_PROBLEM TO SOLVE:_ Please restate the lines shown below exactly, every one of them.

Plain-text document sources

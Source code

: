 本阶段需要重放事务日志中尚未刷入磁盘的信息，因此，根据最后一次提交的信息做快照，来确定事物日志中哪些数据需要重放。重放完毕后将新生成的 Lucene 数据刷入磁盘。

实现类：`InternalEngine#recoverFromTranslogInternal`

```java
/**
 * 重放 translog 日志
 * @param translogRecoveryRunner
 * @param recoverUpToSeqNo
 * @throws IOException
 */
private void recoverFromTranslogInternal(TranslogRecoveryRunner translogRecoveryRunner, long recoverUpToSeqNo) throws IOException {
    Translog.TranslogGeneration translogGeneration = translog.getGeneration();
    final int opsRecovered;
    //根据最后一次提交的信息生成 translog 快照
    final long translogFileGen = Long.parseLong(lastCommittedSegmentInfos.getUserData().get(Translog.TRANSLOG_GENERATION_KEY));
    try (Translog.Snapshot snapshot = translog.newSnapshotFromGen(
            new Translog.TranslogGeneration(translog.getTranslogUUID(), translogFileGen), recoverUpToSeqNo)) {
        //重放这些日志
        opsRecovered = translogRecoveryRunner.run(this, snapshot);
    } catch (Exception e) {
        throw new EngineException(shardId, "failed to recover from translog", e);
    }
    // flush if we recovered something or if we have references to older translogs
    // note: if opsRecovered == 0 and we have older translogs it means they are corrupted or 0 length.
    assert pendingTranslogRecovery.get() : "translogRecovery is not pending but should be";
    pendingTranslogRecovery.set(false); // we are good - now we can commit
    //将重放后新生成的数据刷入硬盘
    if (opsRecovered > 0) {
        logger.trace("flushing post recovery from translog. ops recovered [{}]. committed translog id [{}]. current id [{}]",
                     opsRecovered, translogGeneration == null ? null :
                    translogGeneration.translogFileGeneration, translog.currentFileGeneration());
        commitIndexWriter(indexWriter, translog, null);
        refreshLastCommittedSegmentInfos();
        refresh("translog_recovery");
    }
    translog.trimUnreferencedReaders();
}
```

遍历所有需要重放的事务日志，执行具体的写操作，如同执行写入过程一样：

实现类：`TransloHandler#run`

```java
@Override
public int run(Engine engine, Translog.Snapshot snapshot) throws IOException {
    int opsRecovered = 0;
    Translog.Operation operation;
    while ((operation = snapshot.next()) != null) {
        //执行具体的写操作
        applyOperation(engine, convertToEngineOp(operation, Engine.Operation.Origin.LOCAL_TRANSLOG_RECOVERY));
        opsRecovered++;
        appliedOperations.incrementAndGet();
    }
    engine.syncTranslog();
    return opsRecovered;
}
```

_FINISHED TASK:_
Source code

: 本阶段需要重放事务日志中尚未刷入磁盘的信息，因此，根据最后一次提交的信息做快照，来确定事物日志中哪些数据需要重放。重放完毕后将新生成的 Lucene 数据刷入磁盘。

实现类：`InternalEngine#recoverFromTranslogInternal`

```java
/**
 * 重放 translog 日志
 * @param translogRecoveryRunner
 * @param recoverUpToSeqNo
 * @throws IOException
 */
private void recoverFromTranslogInternal(TranslogRecoveryRunner translogRecoveryRunner, long recoverUpToSeqNo) throws IOException {
    Translog.TranslogGeneration translogGeneration = translog.getGeneration();
    final int opsRecovered;
    //根据最后一次提交的信息生成 translog 快照
    final long translogFileGen = Long.parseLong(lastCommittedSegmentInfos.getUserData().get(Translog.TRANSLOG_GENERATION_KEY));
    try (Translog.Snapshot snapshot = translog.newSnapshotFromGen(
            new Translog.TranslogGeneration(translog.getTranslogUUID(), translogFileGen), recoverUpToSeqNo)) {
        //重放这些日志
        opsRecovered = translogRecoveryRunner.run(this, snapshot);
    } catch (Exception e) {
        throw new EngineException(shardId, "failed to recover from translog", e);
    }
    // flush if we recovered something or if we have references to older translogs
    // note: if opsRecovered == 0 and we have older translogs it means they are corrupted or 0 length.
    assert pendingTranslogRecovery.get() : "translogRecovery is not pending but should be";
    pendingTranslogRecovery.set(false); // we are good - now we can commit
    //将重放后新生成的数据刷入硬盘
    if (opsRecovered > 0) {
        logger.trace("flushing post recovery from translog. ops recovered [{}]. committed translog id [{}]. current id [{}]",
                     opsRecovered, translogGeneration == null ? null :
                    translogGeneration.translogFileGeneration, translog.currentFileGeneration());
        commitIndexWriter(indexWriter, translog, null);
        refreshLastCommittedSegmentInfos();
        refresh("translog_recovery");
    }
    translog.trimUnreferencedReaders();
}
```

遍历所有需要重放的事务日志，执行具体的写操作，如同执行写入过程一样：

实现类：`TransloHandler#run`

```java
@Override
public int run(Engine engine, Translog.Snapshot snapshot) throws IOException {
    int opsRecovered = 0;
    Translog.Operation operation;
    while ((operation = snapshot.next()) != null) {
        //执行具体的写操作
        applyOperation(engine, convertToEngineOp(operation, Engine.Operation.Origin.LOCAL_TRANSLOG_RECOVERY));
        opsRecovered++;
        appliedOperations.incrementAndGet();
    }
    engine.syncTranslog();
    return opsRecovered;
}
```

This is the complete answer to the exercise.